DIRAC3 Administration Procedure
Reboot of CERN VOBoxes
Rebooting a machine for a kernel upgrade
When a reboot is needed, this operation can be done by the VOC or AM as long as he/she has permissions to use SMS and to reboot the machine. There are 4 basic steps needed to reboot a machine without raising any alarms:
Putting the machine into maintenance state
This can be done on lxvoadm.cern.ch:
sms set maintenance 'kernel upgrade' 'scheduled software upgrade' volhcb01
Rebooting the machine
This has to be done in the machine itself with superuser permissions (either as root or via sudo). the machine can be rebooted:
# to shutdown the machine right away
sudo shutdown -r now
# to shutdown the machine at a specific time
# (useful if you have users connected via ssh to the machines, they will be warned)
sudo shutdown -r 16:00
(
If you are logging with your username and you get a message stating the machine is in maintenance and that you are not allowed to connect you can still login by pressing Ctrl+C
as soon as you get that message.)
Checking if the machine came back OK
After the machine reboots it absolutely necessary to check if there are no alarms before putting it into production again. Login to the machine and execute:
sudo lemon-host-check
This command must report that there are no exceptions active. It takes a few minutes until the machine finishes booting, until that happens this command will report
[ERROR] No monitoring agent process running
. If this is the case, please wait a couple of minutes and try again until you see something like this:
[INFO] lemon-host-check version 1.2.2 started by root at Thu May 22 15:40:46 2008 on volhcb01.cern.ch
[VERB] Exceptions: 0 - Running actuators: 0 - Disabled exceptions: 2 - State: Maintenance
If there are any active exceptions reported by lemon-host-check
the maintenance state shouldn't be cleared! Please contact vobox.support@cernNOSPAMPLEASE.ch if you don't know how to solve the problem.
Putting the machine back into production
If there are any active exceptions reported by lemon-host-check
the maintenance state shouldn't be cleared! Please contact vobox.support@cernNOSPAMPLEASE.ch if you don't know how to solve the problem.

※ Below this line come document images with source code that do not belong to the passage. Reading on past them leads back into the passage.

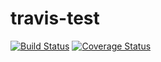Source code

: travis-test
===========

[![Build Status](https://travis-ci.org/rcmdnk/travis-test.svg?branch=master)](https://travis-ci.org/rcmdnk/travis-test)
[![Coverage Status](https://coveralls.io/repos/rcmdnk/travis-test/badge.png?branch=master)](https://coveralls.io/r/rcmdnk/travis-test?branch=master)

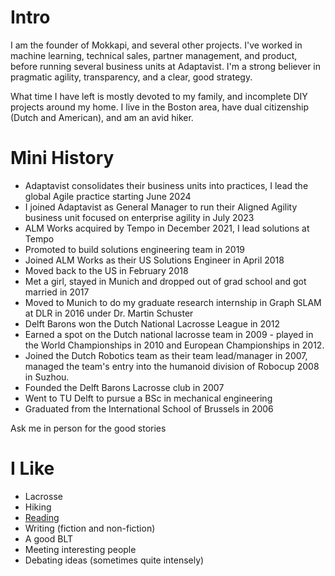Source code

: # Intro

I am the founder of Mokkapi, and several other projects. I've worked in machine learning, technical sales, partner management, and product, before running several business units at Adaptavist. I'm a strong believer in pragmatic agility, transparency, and a clear, good strategy. 

What time I have left is mostly devoted to my family, and incomplete DIY projects around my home. I live in the Boston area, have dual citizenship (Dutch and American), and am an avid hiker.

# Mini History

- Adaptavist consolidates their business units into practices, I lead the global Agile practice starting June 2024
- I joined Adaptavist as General Manager to run their Aligned Agility business unit focused on enterprise agility in July 2023
- ALM Works acquired by Tempo in December 2021, I lead solutions at Tempo
- Promoted to build solutions engineering team in 2019
- Joined ALM Works as their US Solutions Engineer in April 2018
- Moved back to the US in February 2018
- Met a girl, stayed in Munich and dropped out of grad school and got married in 2017
- Moved to Munich to do my graduate research internship in Graph SLAM at DLR in 2016 under Dr. Martin Schuster
- Delft Barons won the Dutch National Lacrosse League in 2012
- Earned a spot on the Dutch national lacrosse team in 2009 - played in the World Championships in 2010 and European Championships in 2012.
- Joined the Dutch Robotics team as their team lead/manager in 2007, managed the team's entry into the humanoid division of Robocup 2008 in Suzhou.
- Founded the Delft Barons Lacrosse club in 2007
- Went to TU Delft to pursue a BSc in mechanical engineering
- Graduated from the International School of Brussels in 2006

Ask me in person for the good stories

# I Like

- Lacrosse
- Hiking
- [Reading](https://www.goodreads.com/philheijkoop)
- Writing (fiction and non-fiction)
- A good BLT
- Meeting interesting people
- Debating ideas (sometimes quite intensely)
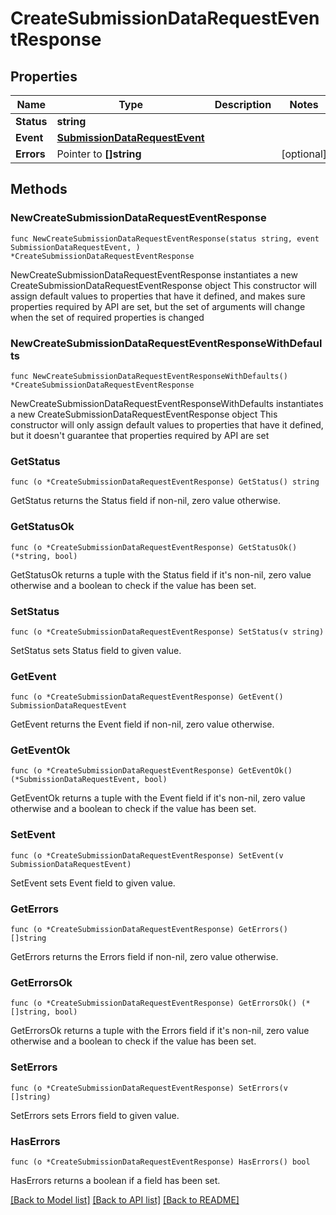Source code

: # CreateSubmissionDataRequestEventResponse

## Properties

Name | Type | Description | Notes
------------ | ------------- | ------------- | -------------
**Status** | **string** |  | 
**Event** | [**SubmissionDataRequestEvent**](SubmissionDataRequestEvent.md) |  | 
**Errors** | Pointer to **[]string** |  | [optional] 

## Methods

### NewCreateSubmissionDataRequestEventResponse

`func NewCreateSubmissionDataRequestEventResponse(status string, event SubmissionDataRequestEvent, ) *CreateSubmissionDataRequestEventResponse`

NewCreateSubmissionDataRequestEventResponse instantiates a new CreateSubmissionDataRequestEventResponse object
This constructor will assign default values to properties that have it defined,
and makes sure properties required by API are set, but the set of arguments
will change when the set of required properties is changed

### NewCreateSubmissionDataRequestEventResponseWithDefaults

`func NewCreateSubmissionDataRequestEventResponseWithDefaults() *CreateSubmissionDataRequestEventResponse`

NewCreateSubmissionDataRequestEventResponseWithDefaults instantiates a new CreateSubmissionDataRequestEventResponse object
This constructor will only assign default values to properties that have it defined,
but it doesn't guarantee that properties required by API are set

### GetStatus

`func (o *CreateSubmissionDataRequestEventResponse) GetStatus() string`

GetStatus returns the Status field if non-nil, zero value otherwise.

### GetStatusOk

`func (o *CreateSubmissionDataRequestEventResponse) GetStatusOk() (*string, bool)`

GetStatusOk returns a tuple with the Status field if it's non-nil, zero value otherwise
and a boolean to check if the value has been set.

### SetStatus

`func (o *CreateSubmissionDataRequestEventResponse) SetStatus(v string)`

SetStatus sets Status field to given value.


### GetEvent

`func (o *CreateSubmissionDataRequestEventResponse) GetEvent() SubmissionDataRequestEvent`

GetEvent returns the Event field if non-nil, zero value otherwise.

### GetEventOk

`func (o *CreateSubmissionDataRequestEventResponse) GetEventOk() (*SubmissionDataRequestEvent, bool)`

GetEventOk returns a tuple with the Event field if it's non-nil, zero value otherwise
and a boolean to check if the value has been set.

### SetEvent

`func (o *CreateSubmissionDataRequestEventResponse) SetEvent(v SubmissionDataRequestEvent)`

SetEvent sets Event field to given value.


### GetErrors

`func (o *CreateSubmissionDataRequestEventResponse) GetErrors() []string`

GetErrors returns the Errors field if non-nil, zero value otherwise.

### GetErrorsOk

`func (o *CreateSubmissionDataRequestEventResponse) GetErrorsOk() (*[]string, bool)`

GetErrorsOk returns a tuple with the Errors field if it's non-nil, zero value otherwise
and a boolean to check if the value has been set.

### SetErrors

`func (o *CreateSubmissionDataRequestEventResponse) SetErrors(v []string)`

SetErrors sets Errors field to given value.

### HasErrors

`func (o *CreateSubmissionDataRequestEventResponse) HasErrors() bool`

HasErrors returns a boolean if a field has been set.


[[Back to Model list]](../README.md#documentation-for-models) [[Back to API list]](../README.md#documentation-for-api-endpoints) [[Back to README]](../README.md)


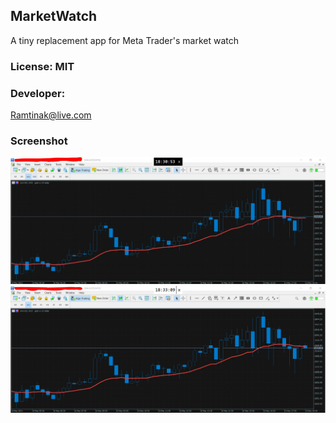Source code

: ## MarketWatch
A tiny replacement app for Meta Trader's market watch

### License: MIT

### Developer: 
Ramtinak@live.com

### Screenshot
![screenshot1](https://github.com/ramtinak/MarketWatch/blob/main/screenshot1.PNG)
![screenshot2](https://github.com/ramtinak/MarketWatch/blob/main/screenshot2.PNG)
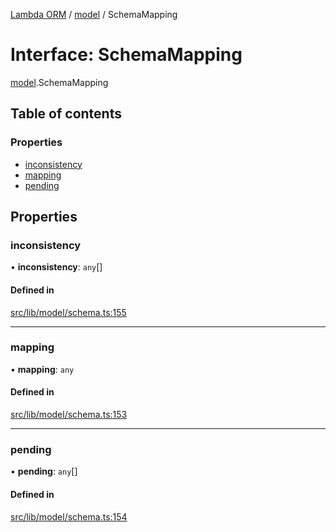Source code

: [Lambda ORM](../README.md) / [model](../modules/model.md) / SchemaMapping

# Interface: SchemaMapping

[model](../modules/model.md).SchemaMapping

## Table of contents

### Properties

- [inconsistency](model.SchemaMapping.md#inconsistency)
- [mapping](model.SchemaMapping.md#mapping)
- [pending](model.SchemaMapping.md#pending)

## Properties

### inconsistency

• **inconsistency**: `any`[]

#### Defined in

[src/lib/model/schema.ts:155](https://github.com/FlavioLionelRita/lambdaorm/blob/0fd718a/src/lib/model/schema.ts#L155)

___

### mapping

• **mapping**: `any`

#### Defined in

[src/lib/model/schema.ts:153](https://github.com/FlavioLionelRita/lambdaorm/blob/0fd718a/src/lib/model/schema.ts#L153)

___

### pending

• **pending**: `any`[]

#### Defined in

[src/lib/model/schema.ts:154](https://github.com/FlavioLionelRita/lambdaorm/blob/0fd718a/src/lib/model/schema.ts#L154)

This can be done again on lxvoadm.cern.ch:
sms clear maintenance 'kernel upgrade' volhcb01
# and just to be sure
sms get volhcb01
VOLHCB06
In order to clean the disk /storage, a cron is running every day. This cron perform several actions:
- if the disk usage is higger than 90%, the cleaning is activate
- the cleaning is performed in the SAM area where files are older than 2 months
- the cleaning is performed in the test area for tests productions, for file older than 4 days.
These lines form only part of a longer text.